A Station Building for Litlington

The Baseboards have been on the back burner since the last update, because the weather has not tended to be at the best when I have had the time (and it isn’t late enough to annoy the neighbours) . It’s not a problem – I’m in no mood to rush things for the sake of it, and anyway, I have been reconsidering my reasons for going with the jigsaw method.

Originally, I wanted to do this because I felt it would be an easy way of making the layout portable – which still applies. However, three 4′ long boards of variable width take up the same space as one 4′ long board of a fixed width. Obviously. Am I just making trouble for myself? Was I told this when I originally mooted the idea? Yes (to the latter, the former is something I’ve been pondering).

To avoid falling into the spiral of ‘problem, wonder how to resolve it, get bored and do something else’, I’ve instead been concentrating on some of the other aspects of the layout.

Firstly rolling stock – Kevin Walsh of the Uckfield Club kindly offered me four Ratio Van kits, which he had started to convert into Poultry Vans. These used to be used on the Cuckoo Line, with Heathfield in particular being a centre for Chicken Fattening.

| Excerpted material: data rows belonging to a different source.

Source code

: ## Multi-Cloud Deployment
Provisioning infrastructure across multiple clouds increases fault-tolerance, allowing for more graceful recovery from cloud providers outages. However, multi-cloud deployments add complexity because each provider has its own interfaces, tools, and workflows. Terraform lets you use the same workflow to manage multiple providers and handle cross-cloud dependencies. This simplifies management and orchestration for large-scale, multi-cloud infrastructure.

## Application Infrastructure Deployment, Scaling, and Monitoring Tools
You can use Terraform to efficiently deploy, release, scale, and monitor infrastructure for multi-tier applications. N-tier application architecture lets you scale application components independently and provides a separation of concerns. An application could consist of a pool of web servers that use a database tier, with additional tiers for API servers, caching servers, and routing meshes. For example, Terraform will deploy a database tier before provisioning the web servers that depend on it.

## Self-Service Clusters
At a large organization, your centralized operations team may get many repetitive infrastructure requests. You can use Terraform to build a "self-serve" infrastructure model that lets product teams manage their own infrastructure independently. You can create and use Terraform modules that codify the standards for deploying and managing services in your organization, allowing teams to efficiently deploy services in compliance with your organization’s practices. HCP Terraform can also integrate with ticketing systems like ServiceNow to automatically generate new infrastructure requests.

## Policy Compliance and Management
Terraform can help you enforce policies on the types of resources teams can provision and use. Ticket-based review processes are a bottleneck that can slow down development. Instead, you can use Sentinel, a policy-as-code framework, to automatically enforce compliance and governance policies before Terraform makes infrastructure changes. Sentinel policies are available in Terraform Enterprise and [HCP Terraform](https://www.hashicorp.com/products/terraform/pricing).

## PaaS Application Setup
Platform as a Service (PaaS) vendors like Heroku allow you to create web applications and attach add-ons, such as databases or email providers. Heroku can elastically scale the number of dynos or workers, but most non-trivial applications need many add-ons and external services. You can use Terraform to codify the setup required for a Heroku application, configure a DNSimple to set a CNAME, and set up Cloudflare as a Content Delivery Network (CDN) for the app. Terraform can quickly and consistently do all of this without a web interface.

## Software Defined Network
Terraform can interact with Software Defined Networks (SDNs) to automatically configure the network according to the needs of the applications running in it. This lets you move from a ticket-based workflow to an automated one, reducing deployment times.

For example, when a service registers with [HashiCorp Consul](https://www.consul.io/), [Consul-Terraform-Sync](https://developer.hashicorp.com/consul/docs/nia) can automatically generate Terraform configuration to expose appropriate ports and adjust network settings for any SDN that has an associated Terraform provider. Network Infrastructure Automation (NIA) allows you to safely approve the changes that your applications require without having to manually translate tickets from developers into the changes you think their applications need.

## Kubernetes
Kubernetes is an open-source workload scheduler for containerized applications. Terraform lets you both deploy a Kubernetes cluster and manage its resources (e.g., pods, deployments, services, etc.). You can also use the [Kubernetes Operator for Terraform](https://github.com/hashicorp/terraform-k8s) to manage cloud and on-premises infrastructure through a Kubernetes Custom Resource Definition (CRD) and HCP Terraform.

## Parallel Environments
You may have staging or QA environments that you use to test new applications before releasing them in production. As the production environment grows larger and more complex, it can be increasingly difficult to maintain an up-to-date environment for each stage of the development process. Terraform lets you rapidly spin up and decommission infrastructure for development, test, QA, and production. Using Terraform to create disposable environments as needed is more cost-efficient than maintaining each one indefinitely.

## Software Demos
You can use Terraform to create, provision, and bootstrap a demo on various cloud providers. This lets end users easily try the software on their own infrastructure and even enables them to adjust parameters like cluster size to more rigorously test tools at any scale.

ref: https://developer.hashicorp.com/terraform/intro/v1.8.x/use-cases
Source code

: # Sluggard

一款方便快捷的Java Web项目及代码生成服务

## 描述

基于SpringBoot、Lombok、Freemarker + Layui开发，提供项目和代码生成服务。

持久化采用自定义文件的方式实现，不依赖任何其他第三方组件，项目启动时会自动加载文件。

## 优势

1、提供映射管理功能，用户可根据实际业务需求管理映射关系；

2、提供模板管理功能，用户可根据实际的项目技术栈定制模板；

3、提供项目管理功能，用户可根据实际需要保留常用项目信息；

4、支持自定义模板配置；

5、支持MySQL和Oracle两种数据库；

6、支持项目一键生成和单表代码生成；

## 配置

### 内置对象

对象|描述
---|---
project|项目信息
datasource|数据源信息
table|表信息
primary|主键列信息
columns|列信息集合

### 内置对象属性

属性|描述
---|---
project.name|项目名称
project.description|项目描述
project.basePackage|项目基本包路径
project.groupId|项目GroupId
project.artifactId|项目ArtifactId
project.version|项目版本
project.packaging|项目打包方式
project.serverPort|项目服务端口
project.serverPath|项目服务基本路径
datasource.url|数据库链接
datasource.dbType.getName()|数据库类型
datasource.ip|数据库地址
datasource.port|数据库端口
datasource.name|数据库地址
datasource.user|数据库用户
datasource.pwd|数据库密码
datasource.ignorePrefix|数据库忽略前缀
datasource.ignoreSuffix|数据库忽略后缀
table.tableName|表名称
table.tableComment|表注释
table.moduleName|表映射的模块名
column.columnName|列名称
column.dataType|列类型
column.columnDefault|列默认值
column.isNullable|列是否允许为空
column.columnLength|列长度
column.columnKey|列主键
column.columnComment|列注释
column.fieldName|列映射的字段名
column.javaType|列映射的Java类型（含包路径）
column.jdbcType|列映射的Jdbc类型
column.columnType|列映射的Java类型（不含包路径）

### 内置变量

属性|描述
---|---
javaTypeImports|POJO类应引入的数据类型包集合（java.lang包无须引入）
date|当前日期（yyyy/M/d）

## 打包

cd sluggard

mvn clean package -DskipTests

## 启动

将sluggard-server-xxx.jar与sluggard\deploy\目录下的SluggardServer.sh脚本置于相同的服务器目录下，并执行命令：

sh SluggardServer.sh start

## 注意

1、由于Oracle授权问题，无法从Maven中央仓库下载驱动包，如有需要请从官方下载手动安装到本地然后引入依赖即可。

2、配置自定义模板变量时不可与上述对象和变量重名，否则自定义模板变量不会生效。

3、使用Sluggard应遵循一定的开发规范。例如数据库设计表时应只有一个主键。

To quote from www.heathfield.net;

In the Victorian age occupations increased in variety and in addition to farming, timber and building work, there was now a widespread industry in chicken-fattening.  Trains would bring in chickens for fattening from all over and take them away when they were ready.  Lots of people did a bit of fattening in their back gardens, putting up lews (shelters made from faggots) to keep out the wind.  Chickens would be put on a cramming machine to fatten them up with a mixture of sour milk, ground oats and rendered down fat.  Men would do the plucking and the women did the stubbing (pinching out the beginnings of new feathers).  As this activity expanded, it spawned a range of related activities such as corn and seed merchants, carriers and suppliers of equipment and machinery, as well as the increase in the production of cereals and hops.  This industry started in the 1860s and finished around 1960 when broilers were introduced.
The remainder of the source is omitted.